J'avais interrogé en contre d'innombrables experts en balistique et m'y connaissais en projectiles. Une balle de calibre.25 ne pouvait sortir que d'une arme de petite taille, mais pouvait faire beaucoup de dégâts, surtout quand elle était tirée dans la voûte crânienne. Elle y ricochait, le résultat étant que le cerveau de la victime était comme passé au mixer.
– On sait la marque de l'arme ?
Je savais qu'en étudiant les rayures et les cloisons laissées sur les projectiles on pourrait déterminer avec quelle arme ils avaient été tirés. De la même façon exactement que sans même l'avoir les enquêteurs avaient pu trouver de quelle arme s'était servi l'auteur des meurtres de Malibu.
– Oui. Un Beretta Bobcat, calibre.25. Efficace et si petit qu'on pourrait presque le cacher dans sa main.

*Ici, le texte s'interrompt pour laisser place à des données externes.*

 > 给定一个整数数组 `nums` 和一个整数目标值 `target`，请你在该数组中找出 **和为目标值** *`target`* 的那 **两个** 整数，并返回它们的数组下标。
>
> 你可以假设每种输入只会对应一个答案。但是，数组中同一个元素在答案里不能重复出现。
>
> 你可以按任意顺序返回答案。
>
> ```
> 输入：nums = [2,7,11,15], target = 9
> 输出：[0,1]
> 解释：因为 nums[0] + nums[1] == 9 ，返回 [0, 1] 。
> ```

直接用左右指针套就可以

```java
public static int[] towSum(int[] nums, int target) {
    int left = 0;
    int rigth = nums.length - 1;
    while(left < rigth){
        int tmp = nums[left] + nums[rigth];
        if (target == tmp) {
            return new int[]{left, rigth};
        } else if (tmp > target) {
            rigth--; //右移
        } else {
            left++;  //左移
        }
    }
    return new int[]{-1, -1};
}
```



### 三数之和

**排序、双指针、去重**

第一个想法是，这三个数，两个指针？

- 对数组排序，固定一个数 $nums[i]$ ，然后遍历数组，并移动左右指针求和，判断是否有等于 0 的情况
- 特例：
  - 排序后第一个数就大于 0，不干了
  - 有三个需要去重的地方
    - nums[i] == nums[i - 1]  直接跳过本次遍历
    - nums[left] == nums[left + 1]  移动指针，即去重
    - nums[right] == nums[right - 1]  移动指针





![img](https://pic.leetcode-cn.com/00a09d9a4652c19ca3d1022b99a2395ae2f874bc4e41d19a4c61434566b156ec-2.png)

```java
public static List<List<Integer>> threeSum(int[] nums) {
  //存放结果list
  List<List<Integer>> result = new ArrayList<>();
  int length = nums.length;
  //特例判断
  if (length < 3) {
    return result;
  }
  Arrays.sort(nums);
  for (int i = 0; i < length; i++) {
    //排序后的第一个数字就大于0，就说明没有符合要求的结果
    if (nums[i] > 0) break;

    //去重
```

L'arme n'avait rien à voir avec celle dont on s'était servi pour tuer Mitzi Elliot et Johan Rilz.
– Ce qui nous dit quoi ?
– Que c'est l'arme d'un tueur à gages. C'est ça qu'on prend quand on sait qu'on va tirer dans la tête.
J'acquiesçai.
– C'était donc un truc préparé. L'assassin savait ce qu'il allait faire. Il attend dans le garage, il voit sortir Jerry et se dirige droit sur la voiture. La vitre s'abaisse, ou était déjà baissée, et le mec en balance deux dans le crâne de Jerry ; après quoi, il s'empare de la mallette où sont enfermés l'ordinateur, le portable et, on le pense, le dossier d'Eli Wyms.
– Exactement.
– Bon, et le suspect ?
– Le type qu'ils ont cuisiné le premier soir ?

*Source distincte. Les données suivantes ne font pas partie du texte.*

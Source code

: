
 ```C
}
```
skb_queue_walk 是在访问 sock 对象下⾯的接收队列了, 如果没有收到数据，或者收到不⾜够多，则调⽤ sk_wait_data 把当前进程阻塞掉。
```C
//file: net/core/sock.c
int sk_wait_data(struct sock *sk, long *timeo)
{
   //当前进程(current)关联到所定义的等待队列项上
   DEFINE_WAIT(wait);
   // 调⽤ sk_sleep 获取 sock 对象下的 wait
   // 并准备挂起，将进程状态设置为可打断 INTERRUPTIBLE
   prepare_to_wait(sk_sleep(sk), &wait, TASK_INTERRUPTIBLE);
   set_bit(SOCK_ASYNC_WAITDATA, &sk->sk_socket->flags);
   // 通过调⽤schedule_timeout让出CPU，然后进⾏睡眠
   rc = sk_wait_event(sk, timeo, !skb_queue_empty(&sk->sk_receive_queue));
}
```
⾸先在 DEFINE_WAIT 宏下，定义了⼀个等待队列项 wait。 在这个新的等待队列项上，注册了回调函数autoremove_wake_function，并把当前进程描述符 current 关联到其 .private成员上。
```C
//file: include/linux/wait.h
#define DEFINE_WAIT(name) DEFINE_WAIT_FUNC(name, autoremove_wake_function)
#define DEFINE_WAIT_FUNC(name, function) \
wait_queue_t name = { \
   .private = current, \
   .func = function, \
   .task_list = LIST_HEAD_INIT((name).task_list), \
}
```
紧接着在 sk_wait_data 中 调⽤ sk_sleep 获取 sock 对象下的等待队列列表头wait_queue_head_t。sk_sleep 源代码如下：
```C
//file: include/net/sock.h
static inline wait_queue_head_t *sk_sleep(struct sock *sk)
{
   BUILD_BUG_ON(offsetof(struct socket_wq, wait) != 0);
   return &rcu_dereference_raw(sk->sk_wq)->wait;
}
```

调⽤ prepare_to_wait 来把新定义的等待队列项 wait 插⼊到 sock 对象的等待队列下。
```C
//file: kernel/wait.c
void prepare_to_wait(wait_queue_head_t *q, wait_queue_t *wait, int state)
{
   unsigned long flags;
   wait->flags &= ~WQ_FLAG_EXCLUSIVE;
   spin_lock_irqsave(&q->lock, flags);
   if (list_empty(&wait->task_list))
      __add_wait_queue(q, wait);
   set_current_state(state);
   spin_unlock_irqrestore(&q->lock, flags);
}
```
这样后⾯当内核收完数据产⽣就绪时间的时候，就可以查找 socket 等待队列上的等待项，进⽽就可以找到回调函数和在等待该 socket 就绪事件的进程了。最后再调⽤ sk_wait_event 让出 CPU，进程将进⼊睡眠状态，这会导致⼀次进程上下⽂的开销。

– Non, celui-là, c'était Carlin. Et ils l'ont libéré.
Cisco parut surpris.
– Comment as-tu découvert que c'était Carlin ?
– C'est Bosch qui me l'a dit ce matin.
– Tu veux dire qu'ils auraient un autre suspect ?
J'acquiesçai.
– Il m'a montré la photo d'un type en train de sortir du bâtiment au moment de la fusillade. Il portait une arme et s'était manifestement déguisé.

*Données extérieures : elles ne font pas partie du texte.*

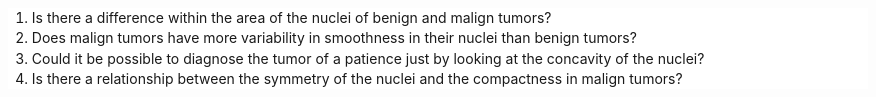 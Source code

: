 1.  Is there a difference within the area of the nuclei of benign and
    malign tumors?
2.  Does malign tumors have more variability in smoothness in their
    nuclei than benign tumors?
3.  Could it be possible to diagnose the tumor of a patience just by
    looking at the concavity of the nuclei?
4.  Is there a relationship between the symmetry of the nuclei and the
    compactness in malign tumors?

Je vis son regard s'enflammer. Sa fierté professionnelle voulait que ce soit lui qui me fournisse ce genre de renseignements. Il n'aimait pas du tout que ça se passe en sens inverse.
– Bosch n'avait pas de nom, juste une photo, repris-je. Il voulait savoir si j'avais déjà vu ce mec avant ou si c'était un de nos clients.
Son regard s'assombrit : il venait de comprendre que son informateur gardait des choses pour lui. Si je lui avais parlé des appels du FBI, il est probable qu'il aurait pris la table à deux mains et l'aurait jetée par la fenêtre. Je vais voir ce que je peux trouver, dit-il en serrant les mâchoires.
Je regardai Lorna.
– Bosch m'a aussi dit qu'il repasserait ce matin pour montrer la photo à Wren.
– Je vais l'avertir.
– Assure-toi de regarder la photo toi aussi. Je veux que tout le monde soit sur le qui-vive pour ce type.
– D'accord, Mickey.
Je hochai la tête. Nous en avions terminé. Je posai une carte de crédit sur la note et sortis mon portable pour appeler Patrick. Et l'appeler me rappela quelque chose.
– Cisco, dis-je, il y a un autre truc que j'aimerais que tu fasses aujourd'hui.
Il me regarda. Il voulait désespérément quelque chose qui lui ôterait de l'idée que j'avais un meilleur informateur que lui sur le meurtre de Vincent.
– Passe chez le liquidateur de Vincent et essaie de voir s'il ne se serait pas gardé une des planches de surf de Patrick. Si c'est le cas, je veux la reprendre pour Patrick.
Il acquiesça d'un signe de tête.
– Ça, je peux faire, dit-il. Pas de problème.